Kim Yongman, Ikeda Wataru, Nakanishi Hiroyuki, Tanaka Yoshinari, Takekuni Kyouji, Itoh Shinsuke, Monden Morito, Takai Yoshimi
Department of Molecular Biology and Biochemistry, Osaka University Graduate School of Medicine/Faculty of Medicine, Suita 565-0871, Japan.
Genes Cells. 2002 Apr;7(4):413-20. doi: 10.1046/j.1365-2443.2002.00524.x.
Frabin is an actin filament (F-actin)-binding protein with GDP/GTP exchange activity specific for Cdc42 small G protein. Expression of frabin forms filopodia-like microspikes through the direct activation of Cdc42, and lamellipodia through indirect activation of Rac small G protein. Frabin consists of the F-actin-binding domain (FAB), the Dbl homology domain (DH), the first pleckstrin homology domain (PH1), the FYVE-finger domain (FYVE), the second PH domain (PH2) from the N-terminus in this order. Although DH and PH1 show exchange activity, FAB, in addition to DH and PH1, is required for the formation of microspikes, whereas FYVE and PH2, in addition to DH and PH1, are required for the formation of lamellipodia.
Various truncated mutants of frabin were co-expressed with a dominant active mutant (DA) of Cdc42, Rac1DA, or full-length frabin in L fibroblasts. FAB was recruited to the Cdc42DA-formed filopodia-like microspikes. FAB and a fragment containing DH, PH1, FYVE and PH2 were recruited to the Rac1DA-formed membrane ruffles. Furthermore, each of these fragments served as a dominant negative mutant of frabin when co-expressed with full-length frabin, and inhibited the full-length frabin-formed morphological changes.
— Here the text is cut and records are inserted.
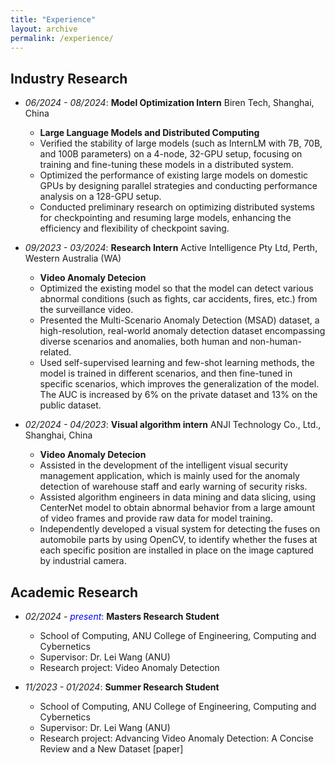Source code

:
 ```yaml
---
title: "Experience"
layout: archive
permalink: /experience/
---
```


<style>
a:link, a:visited {
  text-decoration: none;
}

a:hover, a:active {
  text-decoration: underline;
}
</style>

## Industry Research
  - *06/2024 - 08/2024*: **Model Optimization Intern** Biren Tech, Shanghai, China
    - **Large Language Models and Distributed Computing**
    - Verified the stability of large models (such as InternLM with 7B, 70B, and 100B parameters) on a 4-node, 32-GPU setup, focusing on training and fine-tuning these models in a distributed system.
    - Optimized the performance of existing large models on domestic GPUs by designing parallel strategies and conducting performance analysis on a 128-GPU setup.
    - Conducted preliminary research on optimizing distributed systems for checkpointing and resuming large models, enhancing the efficiency and flexibility of checkpoint saving.


  - *09/2023 - 03/2024*: **Research Intern** Active Intelligence Pty Ltd, Perth, Western Australia (WA)
    - **Video Anomaly Detecion**
    - Optimized the existing model so that the model can detect various abnormal conditions (such as fights, car accidents, fires, etc.) from the surveillance video.
    - Presented the Multi-Scenario Anomaly Detection (MSAD) dataset, a high-resolution, real-world anomaly detection dataset encompassing diverse scenarios and anomalies, both human and non-human-related.
    - Used self-supervised learning and few-shot learning methods, the model is trained in different scenarios, and then fine-tuned in specific scenarios, which improves the generalization of the model. The AUC is increased by 6% on the private dataset and 13% on the public dataset.


  - *02/2024 - 04/2023*: **Visual algorithm intern** ANJI Technology Co., Ltd., Shanghai, China
    - **Video Anomaly Detecion**
    - Assisted in the development of the intelligent visual security management application, which is mainly used for the anomaly detection of warehouse staff and early warning of security risks.
    - Assisted algorithm engineers in data mining and data slicing, using CenterNet model to obtain abnormal behavior from a large amount of video frames and provide raw data for model training.
    - Independently developed a visual system for detecting the fuses on automobile parts by using OpenCV, to identify whether the fuses at each specific position are installed in place on the image captured by industrial camera.

  <!-- - *19/09/2023 - <span style="color: blue;">present</span>*: **Research Intern**
    - Active Intelligence Australia Pty Ltd, Perth, Western Australia (WA)
    - Country manager: [Mr. Francis Williams](https://www.linkedin.com/in/williamsfrancis/) 
    - <span style="color:red;"> Received the **Active Intelligence Research Challenge Award**</span> -->

## Academic Research
  - *02/2024 - <span style="color: blue;">present</span>*: **Masters Research Student**
    - School of Computing, ANU College of Engineering, Computing and Cybernetics
    - Supervisor: [Dr. Lei Wang](https://leiwangr.github.io/) (ANU)
    - Research project: Video Anomaly Detection
    <!-- - HPC grant: <span style="color:red;">**National Computational Merit Allocation Scheme (NCMAS 2024)**</span> -->

  - *11/2023 - 01/2024*: **Summer Research Student**
    - School of Computing, ANU College of Engineering, Computing and Cybernetics
    - Supervisor: [Dr. Lei Wang](https://leiwangr.github.io/) (ANU)
    - Research project: Advancing Video Anomaly Detection: A Concise Review and a New Dataset [[paper]](https://arxiv.org/abs/2402.04857)

  <!-- - *01/10/2023 - 31/12/2023*: **Assistant Researcher**
    - School of Computing, ANU College of Engineering, Computing and Cybernetics
    - Supervisor: [Dr. Lei Wang](https://leiwangr.github.io/) (ANU)
    - Research project: Towards building general-purpose multimodal foundation models
    - HPC grant: <span style="color:red;">**NCI Adaptater Scheme Q4 2023**</span> -->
These results suggest that frabin recognizes a specific actin structure(s) through FAB and a specific membrane structure(s) through FAB and the region containing DH, PH1, FYVE and PH2. It is likely that frabin associates with the specific actin and membrane structures and activates Cdc42 and Rac in the vicinity of these structures, eventually leading to morphological changes.
Frabin是一种肌动蛋白丝(F-肌动蛋白)结合蛋白,具有对Cdc42小G蛋白特异的GDP/GTP交换活性。Frabin的表达通过直接激活Cdc42形成丝状伪足样微刺,通过间接激活Rac小G蛋白形成片状伪足。Frabin从N端起依次由F-肌动蛋白结合结构域(FAB)、双鸟苷酸交换因子同源结构域(DH)、第一个普列克底物蛋白同源结构域(PH1)、FYVE指结构域(FYVE)、第二个PH结构域(PH2)组成。虽然DH和PH1表现出交换活性,但除了DH和PH1外,微刺的形成还需要FAB,而除了DH和PH1外,片状伪足的形成还需要FYVE和PH2。
Frabin的各种截短突变体与Cdc42的显性活性突变体(DA)、Rac1DA或全长Frabin在L成纤维细胞中共表达。FAB被募集到由Cdc42DA形成的丝状伪足样微刺上。FAB以及包含DH、PH1、FYVE和PH2的片段被募集到由Rac1DA形成的膜皱褶上。此外,当这些片段中的每一个与全长Frabin共表达时,都作为Frabin的显性负性突变体,并抑制全长Frabin形成的形态变化。
这些结果表明,Frabin通过FAB识别特定的肌动蛋白结构,通过FAB以及包含DH、PH1、FYVE和PH2的区域识别特定的膜结构。Frabin可能与特定的肌动蛋白和膜结构结合,并在这些结构附近激活Cdc42和Rac,最终导致形态变化。